Structures of the MYO18B gene and MYO18B protein. (A) Physical and transcriptional maps of the region containing the MYO18B gene. STS markers are marked on the top. Locations of CpG islands and three genes are indicated. The region of homozygous deletion in a SCLC cell line, Lu24, is indicated by a dashed horizontal line. Exon-intron organization of the MYO18B gene is depicted as vertical bars. Predicted transcriptional start and stop sites are indicated by vertical bars under exons 2 and 43, respectively. (B) Schematic diagram of a domain structure of MYO18B protein and positions of mutations in lung cancer cells.
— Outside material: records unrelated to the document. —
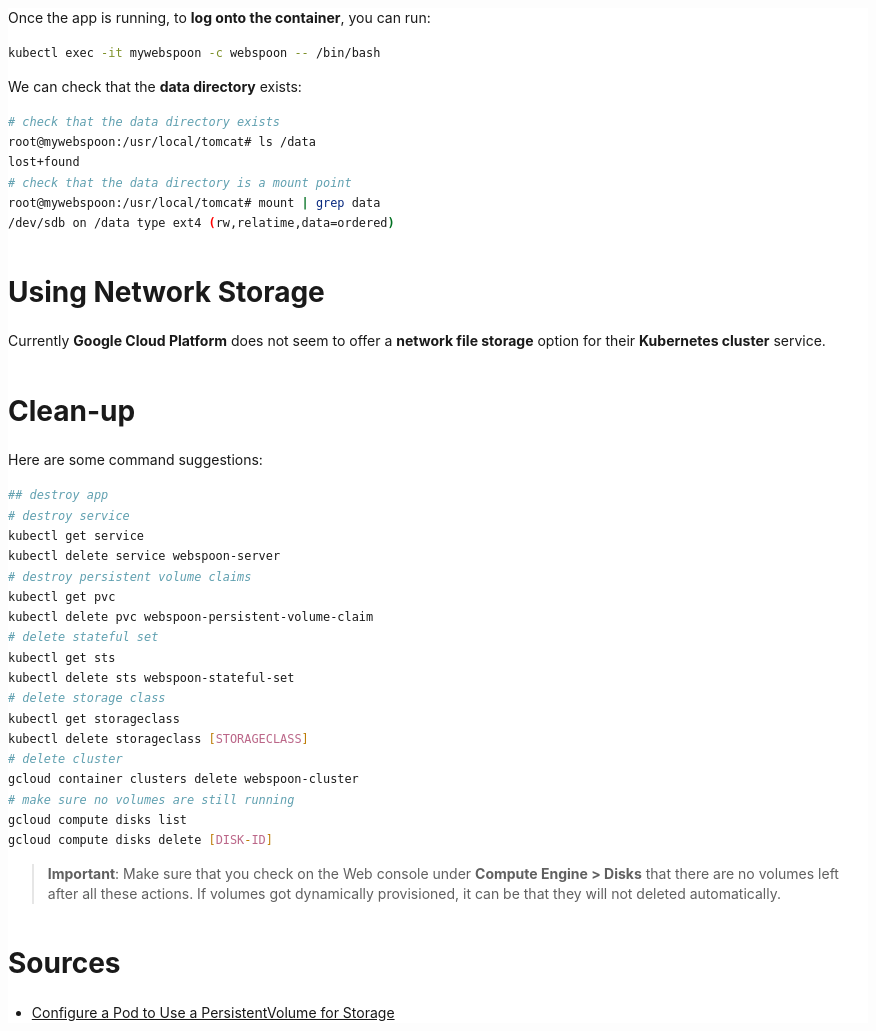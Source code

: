 Once the app is running, to **log onto the container**, you can run:

```bash
kubectl exec -it mywebspoon -c webspoon -- /bin/bash
```

We can check that the **data directory** exists:

```bash
# check that the data directory exists
root@mywebspoon:/usr/local/tomcat# ls /data
lost+found
# check that the data directory is a mount point
root@mywebspoon:/usr/local/tomcat# mount | grep data
/dev/sdb on /data type ext4 (rw,relatime,data=ordered)
```

# Using Network Storage

Currently **Google Cloud Platform** does not seem to offer a **network file storage** option for their **Kubernetes cluster** service.

# Clean-up

Here are some command suggestions:

```bash
## destroy app
# destroy service
kubectl get service
kubectl delete service webspoon-server
# destroy persistent volume claims
kubectl get pvc
kubectl delete pvc webspoon-persistent-volume-claim
# delete stateful set
kubectl get sts
kubectl delete sts webspoon-stateful-set
# delete storage class
kubectl get storageclass
kubectl delete storageclass [STORAGECLASS]
# delete cluster
gcloud container clusters delete webspoon-cluster
# make sure no volumes are still running
gcloud compute disks list
gcloud compute disks delete [DISK-ID]
```

> **Important**: Make sure that you check on the Web console under **Compute Engine > Disks** that there are no volumes left after all these actions. If volumes got dynamically provisioned, it can be that they will not deleted automatically.

# Sources

- [Configure a Pod to Use a PersistentVolume for Storage](https://kubernetes.io/docs/tasks/configure-pod-container/configure-persistent-volume-storage/)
Numbers on the top indicate codon numbers. Closed arrowheads, somatic mutations; open arrowheads, base substitutions detected only in cell lines but not in 50 unrelated individuals. Putative functional domains are indicated at the bottom.

Fig 2.

Expression of the MYO18B gene. SCC, small cell carcinoma; AdC, adenocarcinoma; AdSqC, adenosquamous carcinoma; SqC, squamous cell carcinoma; LCC, large cell carcinoma. (A and C) Expression in normal human tissues and cancerous and noncancerous lung cells. Noncancerous tissue (43N) and cancerous tissue (43T) were obtained from the same patient. (B) Expression in lung cancer cell lines.

Fig 3.

Expression and methylation of the MYO18B gene in cancerous and noncancerous lung cells. (A) Restoration of MYO18B expression after treatment with 5-aza-dC and/or TSA in 14 cell lines with reduced (or without) MYO18B expression. N, no treatment; 1, 5-aza-dC treatment; 2, TSA treatment; 3, 5-aza-dC and TSA treatment. Each result is the average of two independent tests. * indicates expression levels were more than twice as much as basal levels. (B) Bisulfite sequencing of the 5′ CpG-rich region of the MYO18B gene in lung cancer cell lines without (ABC-1 and PC-3) or with (Ms18, H1299, and H82) MYO18B expression and two normal lung tissues (NL-1 and NL-2). Each circle indicates a CpG site in the primary DNA sequence, and each line of circles represents analysis of a single cloned allele. The numbers of the CpG site are indicated at the top and are identical to the numbers in Fig. 5. ○, unmethylated CpG sites; •, methylated CpG sites; arrow, transcription start site. (C) Methylation status at CpG 10/11 in normal lung tissues and lung cancer cells. The ranges of 50% methylation (n = 7, mean ± 3 SD) at CpG 10/11 are shaded. Paired cancerous and noncancerous lung tissues are connected with solid lines. Samples with MYO18B mutation, square; samples with or with reduced (or without) MYO18B expression, filled in red or blue, respectively. Open squares and circles indicate samples in which MYO18B expression was not determined. Groups N, P, and C indicate normal lung tissue (n = 6), primary tumor (n = 40), and cell line (n = 47), respectively.

Fig 4.

Suppression of proliferation and anchorage-independent growth by exogenous MYO18B expression. H322 (P), vector-transfected controls (V1, V2), and MYO18B-transfected clones (, , , , 2–20) were analyzed for population doubling time and colony formation in soft agar (Left). H1299 (P), vector-transfected controls (V1, V2), and MYO18B-transfected clones (, 124, 163) were also analyzed (Right). The arrowhead indicates the expression of FLAG-tagged MYO18B protein (285 kDa) by Western blot analysis. Twenty micrograms of whole-cell lysate was loaded on each lane. The doubling time [DT (hr)] was calculated from the logarithmic phase of the growth curve. The ability to form colonies in soft agar was measured by counting the number of visible colonies/cm² in triplicate of a 6-well plate. Error bars indicate SD.